AIM OF THE TASK =
The response must contain every line below in which "values" appears.

+++ DATA SECTION +++

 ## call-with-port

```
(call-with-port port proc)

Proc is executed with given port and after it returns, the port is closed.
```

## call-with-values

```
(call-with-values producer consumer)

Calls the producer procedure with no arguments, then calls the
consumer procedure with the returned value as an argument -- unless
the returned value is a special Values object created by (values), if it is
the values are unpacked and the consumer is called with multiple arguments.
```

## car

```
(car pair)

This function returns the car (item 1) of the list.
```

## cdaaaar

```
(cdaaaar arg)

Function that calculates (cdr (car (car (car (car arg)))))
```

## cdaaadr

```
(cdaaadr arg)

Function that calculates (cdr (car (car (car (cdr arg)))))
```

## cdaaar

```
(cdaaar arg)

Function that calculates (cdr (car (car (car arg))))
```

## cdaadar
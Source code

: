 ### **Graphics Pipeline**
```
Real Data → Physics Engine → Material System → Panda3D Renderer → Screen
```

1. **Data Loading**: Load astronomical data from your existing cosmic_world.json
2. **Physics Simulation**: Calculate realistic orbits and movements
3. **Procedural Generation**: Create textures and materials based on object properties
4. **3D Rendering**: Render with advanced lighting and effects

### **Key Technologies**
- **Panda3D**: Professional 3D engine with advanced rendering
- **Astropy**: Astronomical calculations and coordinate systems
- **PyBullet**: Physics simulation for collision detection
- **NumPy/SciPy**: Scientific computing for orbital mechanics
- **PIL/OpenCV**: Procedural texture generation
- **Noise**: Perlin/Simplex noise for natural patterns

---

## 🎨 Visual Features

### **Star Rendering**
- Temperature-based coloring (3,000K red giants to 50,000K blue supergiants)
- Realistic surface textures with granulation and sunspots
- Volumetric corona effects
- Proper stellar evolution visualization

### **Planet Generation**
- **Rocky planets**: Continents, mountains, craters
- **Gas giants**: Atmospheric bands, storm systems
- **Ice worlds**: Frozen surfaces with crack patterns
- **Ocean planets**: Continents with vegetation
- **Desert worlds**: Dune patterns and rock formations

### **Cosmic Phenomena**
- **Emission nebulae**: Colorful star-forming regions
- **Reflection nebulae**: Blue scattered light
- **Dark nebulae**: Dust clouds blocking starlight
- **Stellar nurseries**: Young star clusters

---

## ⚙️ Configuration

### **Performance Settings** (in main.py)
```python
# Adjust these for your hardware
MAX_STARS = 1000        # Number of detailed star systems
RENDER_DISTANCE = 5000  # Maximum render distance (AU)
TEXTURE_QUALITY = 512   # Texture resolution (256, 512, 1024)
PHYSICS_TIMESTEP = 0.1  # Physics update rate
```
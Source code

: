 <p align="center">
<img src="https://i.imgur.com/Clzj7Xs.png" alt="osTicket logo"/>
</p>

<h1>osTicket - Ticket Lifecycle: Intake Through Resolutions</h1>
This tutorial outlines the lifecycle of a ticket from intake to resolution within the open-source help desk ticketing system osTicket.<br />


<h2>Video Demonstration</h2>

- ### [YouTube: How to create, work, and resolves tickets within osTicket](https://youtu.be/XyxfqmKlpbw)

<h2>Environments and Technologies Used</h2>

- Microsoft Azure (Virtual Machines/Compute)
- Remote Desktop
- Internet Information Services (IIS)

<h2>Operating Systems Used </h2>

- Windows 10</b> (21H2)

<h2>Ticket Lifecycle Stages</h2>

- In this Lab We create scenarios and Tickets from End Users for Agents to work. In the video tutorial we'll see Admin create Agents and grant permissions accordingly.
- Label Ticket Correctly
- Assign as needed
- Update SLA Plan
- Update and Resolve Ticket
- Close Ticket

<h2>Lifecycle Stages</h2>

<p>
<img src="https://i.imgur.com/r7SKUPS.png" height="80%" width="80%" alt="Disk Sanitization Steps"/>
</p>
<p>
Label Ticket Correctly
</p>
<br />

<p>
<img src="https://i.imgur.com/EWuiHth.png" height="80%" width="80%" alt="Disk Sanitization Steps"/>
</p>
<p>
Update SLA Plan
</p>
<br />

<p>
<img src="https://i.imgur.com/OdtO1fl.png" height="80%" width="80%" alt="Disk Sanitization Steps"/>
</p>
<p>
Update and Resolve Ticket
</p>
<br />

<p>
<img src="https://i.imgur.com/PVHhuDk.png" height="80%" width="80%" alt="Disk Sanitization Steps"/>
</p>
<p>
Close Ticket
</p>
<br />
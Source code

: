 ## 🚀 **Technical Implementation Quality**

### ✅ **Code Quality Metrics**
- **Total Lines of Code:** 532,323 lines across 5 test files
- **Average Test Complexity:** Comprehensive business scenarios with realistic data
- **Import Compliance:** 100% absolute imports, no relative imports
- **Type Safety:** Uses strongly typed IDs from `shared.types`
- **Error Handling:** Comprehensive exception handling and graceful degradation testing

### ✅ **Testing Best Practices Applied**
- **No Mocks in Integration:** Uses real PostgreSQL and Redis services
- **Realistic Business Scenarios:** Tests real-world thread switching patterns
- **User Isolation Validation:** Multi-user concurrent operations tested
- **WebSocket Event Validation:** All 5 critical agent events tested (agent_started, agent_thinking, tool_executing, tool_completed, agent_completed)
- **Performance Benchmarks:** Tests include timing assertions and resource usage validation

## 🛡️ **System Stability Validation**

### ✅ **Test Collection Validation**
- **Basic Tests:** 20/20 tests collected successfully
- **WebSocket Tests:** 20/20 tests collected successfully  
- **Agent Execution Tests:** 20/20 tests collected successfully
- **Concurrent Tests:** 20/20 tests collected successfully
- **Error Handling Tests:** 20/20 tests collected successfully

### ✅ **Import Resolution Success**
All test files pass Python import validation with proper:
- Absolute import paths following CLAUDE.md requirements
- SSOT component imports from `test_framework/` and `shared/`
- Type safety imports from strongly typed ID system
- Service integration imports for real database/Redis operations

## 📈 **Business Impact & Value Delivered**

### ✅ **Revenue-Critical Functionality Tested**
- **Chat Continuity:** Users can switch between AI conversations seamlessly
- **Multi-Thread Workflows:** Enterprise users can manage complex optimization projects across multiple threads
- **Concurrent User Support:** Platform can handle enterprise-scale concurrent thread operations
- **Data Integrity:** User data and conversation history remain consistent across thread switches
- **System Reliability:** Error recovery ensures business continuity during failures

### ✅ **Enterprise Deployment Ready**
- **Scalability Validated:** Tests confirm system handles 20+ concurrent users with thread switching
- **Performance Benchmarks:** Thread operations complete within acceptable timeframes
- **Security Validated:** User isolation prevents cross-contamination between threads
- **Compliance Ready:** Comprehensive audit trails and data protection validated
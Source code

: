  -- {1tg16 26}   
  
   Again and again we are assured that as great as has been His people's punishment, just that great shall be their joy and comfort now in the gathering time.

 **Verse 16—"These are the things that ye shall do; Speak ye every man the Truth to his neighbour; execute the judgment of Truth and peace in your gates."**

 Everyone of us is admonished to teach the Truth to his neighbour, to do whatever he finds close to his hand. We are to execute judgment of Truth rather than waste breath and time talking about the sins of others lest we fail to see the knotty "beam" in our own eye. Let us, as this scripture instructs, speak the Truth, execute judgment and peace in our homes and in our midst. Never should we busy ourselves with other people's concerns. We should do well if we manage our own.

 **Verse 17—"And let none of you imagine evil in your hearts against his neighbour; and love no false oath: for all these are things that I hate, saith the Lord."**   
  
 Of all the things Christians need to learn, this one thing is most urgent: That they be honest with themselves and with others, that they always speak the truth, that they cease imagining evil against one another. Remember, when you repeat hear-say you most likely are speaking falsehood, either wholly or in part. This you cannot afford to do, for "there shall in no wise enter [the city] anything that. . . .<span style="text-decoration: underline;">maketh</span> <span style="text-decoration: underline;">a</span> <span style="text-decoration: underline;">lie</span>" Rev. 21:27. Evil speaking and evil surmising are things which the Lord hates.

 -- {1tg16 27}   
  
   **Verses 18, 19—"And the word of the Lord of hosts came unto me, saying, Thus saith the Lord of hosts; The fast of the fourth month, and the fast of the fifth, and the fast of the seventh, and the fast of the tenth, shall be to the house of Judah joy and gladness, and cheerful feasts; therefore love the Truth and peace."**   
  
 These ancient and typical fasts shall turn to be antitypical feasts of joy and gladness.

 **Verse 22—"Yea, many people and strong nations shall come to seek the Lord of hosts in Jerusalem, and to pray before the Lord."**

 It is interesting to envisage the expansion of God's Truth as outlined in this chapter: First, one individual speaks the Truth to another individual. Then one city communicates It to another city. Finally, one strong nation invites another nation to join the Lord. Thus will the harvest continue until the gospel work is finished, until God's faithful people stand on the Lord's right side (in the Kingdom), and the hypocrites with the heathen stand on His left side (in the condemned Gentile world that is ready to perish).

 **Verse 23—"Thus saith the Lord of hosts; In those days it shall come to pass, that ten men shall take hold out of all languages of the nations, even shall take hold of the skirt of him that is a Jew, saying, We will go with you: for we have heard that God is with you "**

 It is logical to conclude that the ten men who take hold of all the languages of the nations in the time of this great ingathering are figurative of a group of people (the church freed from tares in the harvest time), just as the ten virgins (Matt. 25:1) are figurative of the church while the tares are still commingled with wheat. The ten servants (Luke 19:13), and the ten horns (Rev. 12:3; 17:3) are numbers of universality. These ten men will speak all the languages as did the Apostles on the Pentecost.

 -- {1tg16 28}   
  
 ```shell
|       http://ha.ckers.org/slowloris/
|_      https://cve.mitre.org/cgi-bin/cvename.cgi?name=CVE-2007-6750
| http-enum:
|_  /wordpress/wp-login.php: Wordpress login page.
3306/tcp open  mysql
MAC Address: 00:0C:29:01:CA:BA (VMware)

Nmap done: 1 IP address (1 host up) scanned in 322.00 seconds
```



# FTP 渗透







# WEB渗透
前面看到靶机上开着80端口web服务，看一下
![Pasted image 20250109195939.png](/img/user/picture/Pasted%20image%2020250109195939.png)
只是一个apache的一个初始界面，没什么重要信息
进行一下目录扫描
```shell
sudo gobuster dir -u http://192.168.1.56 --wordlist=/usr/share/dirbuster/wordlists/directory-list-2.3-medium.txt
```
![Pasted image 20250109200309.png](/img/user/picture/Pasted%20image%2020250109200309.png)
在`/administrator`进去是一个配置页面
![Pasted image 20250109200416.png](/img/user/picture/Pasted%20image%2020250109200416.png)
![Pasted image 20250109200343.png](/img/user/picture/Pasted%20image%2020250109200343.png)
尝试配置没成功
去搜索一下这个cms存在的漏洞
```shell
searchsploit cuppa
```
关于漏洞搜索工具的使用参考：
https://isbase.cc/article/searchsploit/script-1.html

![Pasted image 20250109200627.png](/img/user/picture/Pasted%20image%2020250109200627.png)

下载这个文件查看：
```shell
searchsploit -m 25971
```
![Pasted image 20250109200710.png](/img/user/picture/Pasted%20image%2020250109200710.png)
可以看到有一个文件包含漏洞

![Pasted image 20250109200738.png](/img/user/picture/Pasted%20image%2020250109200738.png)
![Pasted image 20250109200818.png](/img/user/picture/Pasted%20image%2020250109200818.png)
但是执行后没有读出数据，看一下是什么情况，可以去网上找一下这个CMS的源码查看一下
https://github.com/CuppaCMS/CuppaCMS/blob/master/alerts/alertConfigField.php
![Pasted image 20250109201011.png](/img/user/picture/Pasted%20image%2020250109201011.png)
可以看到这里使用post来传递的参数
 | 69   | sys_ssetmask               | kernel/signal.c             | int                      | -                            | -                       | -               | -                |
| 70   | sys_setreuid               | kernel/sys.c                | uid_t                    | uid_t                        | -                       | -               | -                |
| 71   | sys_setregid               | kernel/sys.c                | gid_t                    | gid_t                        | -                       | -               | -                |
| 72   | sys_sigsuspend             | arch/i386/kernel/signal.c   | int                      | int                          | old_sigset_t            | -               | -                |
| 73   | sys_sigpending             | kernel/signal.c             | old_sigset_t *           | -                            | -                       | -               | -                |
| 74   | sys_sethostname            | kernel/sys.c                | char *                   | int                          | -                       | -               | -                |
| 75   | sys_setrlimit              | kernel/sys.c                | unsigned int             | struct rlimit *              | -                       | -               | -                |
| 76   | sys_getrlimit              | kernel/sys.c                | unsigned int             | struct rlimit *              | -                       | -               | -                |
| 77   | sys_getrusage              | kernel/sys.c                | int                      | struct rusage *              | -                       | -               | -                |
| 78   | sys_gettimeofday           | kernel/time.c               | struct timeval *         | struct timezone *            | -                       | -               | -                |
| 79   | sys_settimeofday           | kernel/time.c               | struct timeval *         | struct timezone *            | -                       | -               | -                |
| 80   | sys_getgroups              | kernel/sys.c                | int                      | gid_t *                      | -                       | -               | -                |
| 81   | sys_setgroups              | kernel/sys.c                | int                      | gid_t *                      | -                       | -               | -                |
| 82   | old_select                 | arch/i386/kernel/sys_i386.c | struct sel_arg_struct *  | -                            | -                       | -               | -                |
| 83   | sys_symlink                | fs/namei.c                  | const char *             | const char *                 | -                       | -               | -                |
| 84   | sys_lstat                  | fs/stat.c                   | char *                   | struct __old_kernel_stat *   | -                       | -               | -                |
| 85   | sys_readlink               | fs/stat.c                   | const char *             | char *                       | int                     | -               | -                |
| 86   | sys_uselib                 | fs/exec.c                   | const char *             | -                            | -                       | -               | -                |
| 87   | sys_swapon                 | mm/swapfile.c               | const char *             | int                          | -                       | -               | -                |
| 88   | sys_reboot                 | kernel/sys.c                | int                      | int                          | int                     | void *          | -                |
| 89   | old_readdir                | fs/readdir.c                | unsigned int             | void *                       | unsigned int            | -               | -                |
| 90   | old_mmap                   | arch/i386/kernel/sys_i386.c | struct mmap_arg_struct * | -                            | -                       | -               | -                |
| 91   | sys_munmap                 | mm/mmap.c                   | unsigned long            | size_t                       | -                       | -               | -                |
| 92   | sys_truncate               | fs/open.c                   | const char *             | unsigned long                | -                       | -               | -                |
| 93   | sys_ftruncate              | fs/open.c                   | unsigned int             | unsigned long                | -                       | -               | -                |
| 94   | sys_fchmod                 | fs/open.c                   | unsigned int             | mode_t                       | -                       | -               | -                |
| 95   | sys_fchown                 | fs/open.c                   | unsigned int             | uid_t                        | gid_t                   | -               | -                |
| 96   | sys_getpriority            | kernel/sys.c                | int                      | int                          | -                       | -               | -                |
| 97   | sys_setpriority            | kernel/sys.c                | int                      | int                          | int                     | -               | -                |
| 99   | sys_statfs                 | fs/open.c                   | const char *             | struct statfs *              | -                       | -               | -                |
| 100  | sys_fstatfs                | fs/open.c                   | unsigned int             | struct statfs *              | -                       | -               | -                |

+++

OUTPUT =
## call-with-values
(call-with-values producer consumer)
the returned value is a special Values object created by (values), if it is
the values are unpacked and the consumer is called with multiple arguments.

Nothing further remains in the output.